A cura della Redazione

Non è solo letteratura, è anatomia del crimine. Quando il 25 marzo scorso, presso l’Hotel Santin di Pordenone, l’Associazione Culturale PordeNoir ha consegnato a Giovanni Taranto il prestigioso riconoscimento per la “Miglior Serie Noir italiana”, il messaggio è apparso chiaro: il confine tra la cronaca più cruda e la narrativa d’autore si è definitivamente assottigliato.

LA MACELLERIA DELLE ANIME: IL FENOMENO "LA CHIANCA"

Il cuore pulsante della premiazione è stato l'ultimo, devastante capitolo della saga: La chianca (Avagliano Editore). Il termine, che in dialetto evoca la "macelleria", non è metaforico. Il romanzo scava nel traffico di carne umana gestito dall'asse camorra-mala dell'Est, dove giovani donne vengono ridotte a schiave del sesso all'ombra di un club privato marchiato da una farfalla blu.
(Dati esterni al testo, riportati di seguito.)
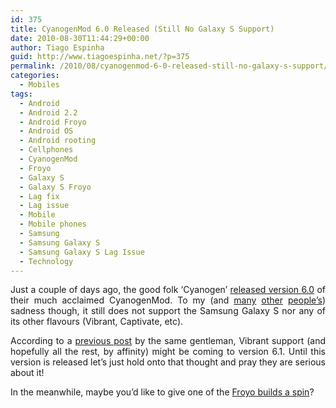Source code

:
 ```yaml
---
id: 375
title: CyanogenMod 6.0 Released (Still No Galaxy S Support)
date: 2010-08-30T11:44:29+00:00
author: Tiago Espinha
guid: http://www.tiagoespinha.net/?p=375
permalink: /2010/08/cyanogenmod-6-0-released-still-no-galaxy-s-support/
categories:
  - Mobiles
tags:
  - Android
  - Android 2.2
  - Android Froyo
  - Android OS
  - Android rooting
  - Cellphones
  - CyanogenMod
  - Froyo
  - Galaxy S
  - Galaxy S Froyo
  - Lag fix
  - Lag issue
  - Mobile
  - Mobile phones
  - Samsung
  - Samsung Galaxy S
  - Samsung Galaxy S Lag Issue
  - Technology
---
```

<p style="text-align: justify;">
  Just a couple of days ago, the good folk &#8216;Cyanogen&#8217; <a href="http://www.cyanogenmod.com/home/cyanogenmod-6-0" target="_blank">released version 6.0</a> of their much acclaimed CyanogenMod. To my (and <a href="http://www.cyanogenmod.com/home/cyanogenmod-6-0/comment-page-3#comment-17605" target="_blank">many</a> <a href="http://www.cyanogenmod.com/home/cyanogenmod-6-0/comment-page-2#comment-17465" target="_blank">other</a> <a href="http://www.cyanogenmod.com/home/cyanogenmod-6-0/comment-page-2#comment-17474" target="_blank">people&#8217;s</a>) sadness though, it still does not support the Samsung Galaxy S nor any of its other flavours (Vibrant, Captivate, etc).
</p>

<p style="text-align: justify;">
  According to a <a href="http://www.cyanogenmod.com/home/cyanogenmod-6-0-status-update" target="_blank">previous post</a> by the same gentleman, Vibrant support (and hopefully all the rest, by affinity) might be coming to version 6.1. Until this version is released let&#8217;s just hold onto that thought and pray they are serious about it!
</p>

<p style="text-align: justify;">
  In the meanwhile, maybe you&#8217;d like to give one of the <a href="http://www.tiagoespinha.net/2010/08/samsung-galaxy-s-gets-android-2-2-froyo-beta/" target="_blank">Froyo builds a spin</a>?
</p>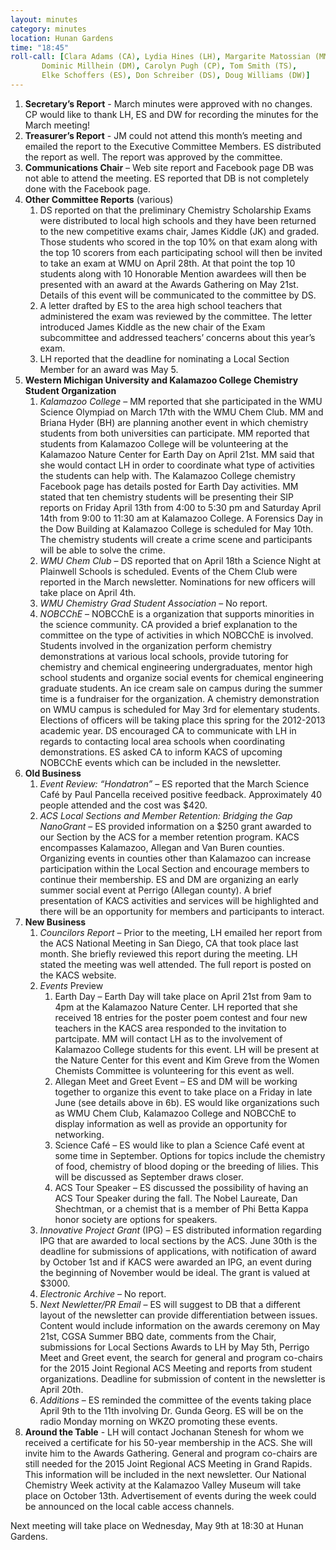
 ```yaml
---
layout: minutes
category: minutes
location: Hunan Gardens
time: "18:45"
roll-call: [Clara Adams (CA), Lydia Hines (LH), Margarite Matossian (MM),
	   Dominic Millhein (DM), Carolyn Pugh (CP), Tom Smith (TS),
	   Elke Schoffers (ES), Don Schreiber (DS), Doug Williams (DW)]
---
```


1. **Secretary’s Report** - March minutes were approved with no changes. CP would like to thank LH, ES and DW for recording the minutes for the March meeting!
2. **Treasurer’s Report** - JM could not attend this month’s meeting and emailed the report to the Executive Committee Members. ES distributed the report as well. The report was approved by the committee.
3. **Communications Chair** – Web site report and Facebook page DB was not able to attend the meeting. ES reported that DB is not completely done with the Facebook page.
4. **Other Committee Reports** (various)
   1. DS reported on that the preliminary Chemistry Scholarship Exams were distributed to local high schools and they have been returned to the new competitive exams chair, James Kiddle (JK) and graded. Those students who scored in the top 10% on that exam along with the top 10 scorers from each participating school will then be invited to take an exam at WMU on April 28th. At that point the top 10 students along with 10 Honorable Mention awardees will then be presented with an award at the Awards Gathering on May 21st. Details of this event will be communicated to the committee by DS. 
   2. A letter drafted by ES to the area high school teachers that administered the exam was reviewed by the committee. The letter introduced James Kiddle as the new chair of the Exam subcommittee and addressed teachers’ concerns about this year’s exam. 
   3. LH reported that the deadline for nominating a Local Section Member for an award was May 5.
5. **Western Michigan University and Kalamazoo College Chemistry Student Organization**
   1. *Kalamazoo College* – MM reported that she participated in the WMU Science Olympiad on March 17th with the WMU Chem Club. MM and Briana Hyder (BH) are planning another event in which chemistry students from both universities can participate. MM reported that students from Kalamazoo College will be volunteering at the Kalamazoo Nature Center for Earth Day on April 21st. MM said that she would contact LH in order to coordinate what type of activities the students can help with. The Kalamazoo College chemistry Facebook page has details posted for Earth Day activities. MM stated that ten chemistry students will be presenting their SIP reports on Friday April 13th from 4:00 to 5:30 pm and Saturday April 14th from 9:00 to 11:30 am at Kalamazoo College. A Forensics Day in the Dow Building at Kalamazoo College is scheduled for May 10th. The chemistry students will create a crime scene and participants will be able to solve the crime.
   2. *WMU Chem Club* – DS reported that on April 18th a Science Night at Plainwell Schools is scheduled. Events of the Chem Club were reported in the March newsletter. Nominations for new officers will take place on April 4th.
   3. *WMU Chemistry Grad Student Association* – No report.
   4. *NOBCChE* – NOBCChE is a organization that supports minorities in the science community. CA provided a brief explanation to the committee on the type of activities in which NOBCChE is involved. Students involved in the organization perform chemistry demonstrations at various local schools, provide tutoring for chemistry and chemical engineering undergraduates, mentor high school students and organize social events for chemical engineering graduate students. An ice cream sale on campus during the summer time is a fundraiser for the organization. A chemistry demonstration on WMU campus is scheduled for May 3rd for elementary students. Elections of officers will be taking place this spring for the 2012-2013 academic year. DS encouraged CA to communicate with LH in regards to contacting local area schools when coordinating demonstrations. ES asked CA to inform KACS of upcoming NOBCChE events which can be included in the newsletter.
6. **Old Business**
   1. *Event Review: “Hondatron”* – ES reported that the March Science Café by Paul Pancella received positive feedback. Approximately 40 people attended and the cost was $420.
   2. *ACS Local Sections and Member Retention: Bridging the Gap NanoGrant* – ES provided information on a $250 grant awarded to our Section by the ACS for a member retention program. KACS encompasses Kalamazoo, Allegan and Van Buren counties. Organizing events in counties other than Kalamazoo can increase participation within the Local Section and encourage members to continue their membership. ES and DM are organizing an early summer social event at Perrigo (Allegan county). A brief presentation of KACS activities and services will be highlighted and there will be an opportunity for members and participants to interact.
7. **New Business**
   1. *Councilors Report* – Prior to the meeting, LH emailed her report from the ACS National Meeting in San Diego, CA that took place last month. She briefly reviewed this report during the meeting. LH stated the meeting was well attended. The full report is posted on the KACS website.
   2. *Events* Preview
      1. Earth Day – Earth Day will take place on April 21st from 9am to 4pm at the Kalamazoo Nature Center. LH reported that she received 18 entries for the poster poem contest and four new teachers in the KACS area responded to the invitation to partcipate. MM will contact LH as to the involvement of Kalamazoo College students for this event. LH will be present at the Nature Center for this event and Kim Greve from the Women Chemists Committee is volunteering for this event as well.
      2. Allegan Meet and Greet Event – ES and DM will be working together to organize this event to take place on a Friday in late June (see details above in 6b). ES would like organizations such as WMU Chem Club, Kalamazoo College and NOBCChE to display information as well as provide an opportunity for networking.
      3. Science Café – ES would like to plan a Science Café event at some time in September. Options for topics include the chemistry of food, chemistry of blood doping or the breeding of lilies. This will be discussed as September draws closer.
      4. ACS Tour Speaker – ES discussed the possibility of having an ACS Tour Speaker during the fall. The Nobel Laureate, Dan Shechtman, or a chemist that is a member of Phi Betta Kappa honor society are options for speakers. 
   3. *Innovative Project Grant* (IPG) – ES distributed information regarding IPG that are awarded to local sections by the ACS. June 30th is the deadline for submissions of applications, with notification of award by October 1st and if KACS were awarded an IPG, an event during the beginning of November would be ideal. The grant is valued at $3000.
   4. *Electronic Archive* – No report.
   5. *Next Newletter/PR Email* – ES will suggest to DB that a different layout of the newsletter can provide differentiation between issues. Content would include information on the awards ceremony on May 21st, CGSA Summer BBQ date, comments from the Chair, submissions for Local Sections Awards to LH by May 5th, Perrigo Meet and Greet event, the search for general and program co-chairs for the 2015 Joint Regional ACS Meeting and reports from student organizations. Deadline for submission of content in the newsletter is April 20th.
   6. *Additions* – ES reminded the committee of the events taking place April 9th to the 11th involving Dr. Gunda Georg. ES will be on the radio Monday morning on WKZO promoting these events.
8. **Around the Table** - LH will contact Jochanan Stenesh for whom we received a certificate for his 50-year membership in the ACS. She will invite him to the Awards Gathering. General and program co-chairs are still needed for the 2015 Joint Regional ACS Meeting in Grand Rapids. This information will be included in the next newsletter. Our National Chemistry Week activity at the Kalamazoo Valley Museum will take place on October 13th. Advertisement of events during the week could be announced on the local cable access channels.

Next meeting will take place on Wednesday, May 9th at 18:30 at Hunan Gardens.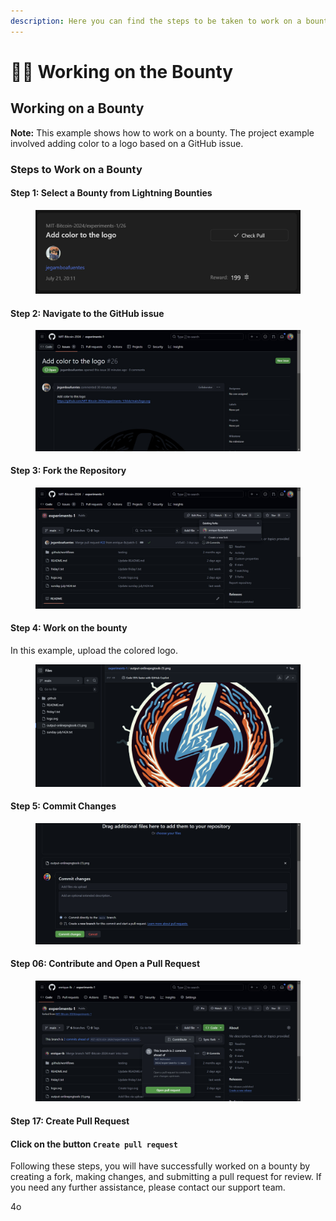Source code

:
 ```yaml
---
description: Here you can find the steps to be taken to work on a bounty to get rewarded.
---
```


# 👩‍🏭 Working on the Bounty

## Working on a Bounty

**Note:** This example shows how to work on a bounty. The project example involved adding color to a logo based on a GitHub issue.

### Steps to Work on a Bounty

#### Step 1: Select a Bounty from Lightning Bounties

<figure><img src="../.gitbook/assets/image (9).png" alt=""><figcaption></figcaption></figure>

#### Step 2: Navigate to the GitHub issue

<figure><img src="../.gitbook/assets/image (10).png" alt=""><figcaption></figcaption></figure>

#### Step 3: Fork the Repository

<figure><img src="../.gitbook/assets/image (11).png" alt=""><figcaption></figcaption></figure>

#### Step 4: Work on the bounty

In this example, upload the colored logo.&#x20;

<figure><img src="../.gitbook/assets/image (12).png" alt=""><figcaption></figcaption></figure>

#### Step 5: Commit Changes

<figure><img src="../.gitbook/assets/image (13).png" alt=""><figcaption></figcaption></figure>

#### Step 06: Contribute and Open a Pull Request

<figure><img src="../.gitbook/assets/image.png" alt=""><figcaption></figcaption></figure>

#### Step 17: Create Pull Request

#### Click on the button `Create pull request`

Following these steps, you will have successfully worked on a bounty by creating a fork, making changes, and submitting a pull request for review. If you need any further assistance, please contact our support team.

4o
In questo scenario, il Capitano Mariani non è un eroe di carta, ma un uomo che opera in un "coro da tragedia greca". La narrazione di Taranto — che Cecilia Scerbanenco ha definito un complesso di voci autentiche (dal gergo delle caserme al dialetto di strada) — segue Mariani in una corsa contro il tempo. Tra appalti truccati per i depuratori del Golfo, la morte sospetta di un politico e sua moglie, e la caccia a un killer di prostitute, il protagonista deve affrontare la prova più dura: il sospetto di un tradimento interno alla sua stessa Compagnia.

DALLA CASERMA ALLE UNIVERSITÀ: IL PROFILO DI UN "GRAND MASTER"

Il successo di Taranto non nasce dal nulla. Giornalista investigativo che ha segnato la storia dell'informazione campana con Metropolis Network, l'autore porta nei suoi libri un'esperienza sul campo senza eguali. Le sue opere sono già studiate ad Harvard e Princeton, ma servono anche come strumenti di riabilitazione per i ragazzi del carcere minorile di Nisida.

Vicepresidente della Commissione Legalità dell’Ordine dei Giornalisti Campania, Taranto ha trasformato la tappa in Friuli in un momento di alta formazione, tenendo un seminario a Trieste sui rischi del giornalismo d'inchiesta e l’omicidio Siani. Un incontro segnato dalla testimonianza video di Paolo Siani, fratello di Giancarlo, in memoria dell'amico e collega di Taranto, ucciso dalla camorra nel 1985. La precisione dei movimenti e della tempistica narrativa di Taranto riflette forse la sua natura di Grand Master di arti marziali (8° Dan di Taekwondo e 5° Dan di Hapkido), portando una disciplina quasi marziale nella struttura del noir.

UN PARTERRE D'ECCEZIONE PER UN'ECCELLENZA NAZIONALE

Il dibattito a Pordenone, coordinato dall'avvocata Piera Tartara, ha visto convergere le istituzioni locali e i vertici della cultura. Al fianco del presidente di PordeNoir Alessandro Pazzaglia e del suo direttivo (Fadalti, Pertegato, Saitta), erano presenti l'Assessore Emilio Badanai Scalzotto e le rappresentanti della Fondazione Santin, Franca Benvenuti e Giovanna Santin.

Il tour è proseguito con il "sold out" alle Librerie.coop di Udine insieme a Cecilia Scerbanenco, figlia ed erede del mai troppo celebrato Giorgio, e al Circolo della Stampa di Trieste con Pietro Spirito e Pierluigi Sabatti, confermando che la trilogia composta da La fiamma spezzata, Requiem sull'ottava nota (Premio nazionale Mistery) e Mala fede ha trovato ne La chianca il suo apice assoluto. Giovanni Taranto ha dimostrato che per raccontare il male non serve inventarlo: basta avere il coraggio di guardarlo negli occhi e la capacità tecnica di tradurlo in una lingua che, pur parlando di "cose indicibili", resta impressa indelebilmente nel cuore dei lettori.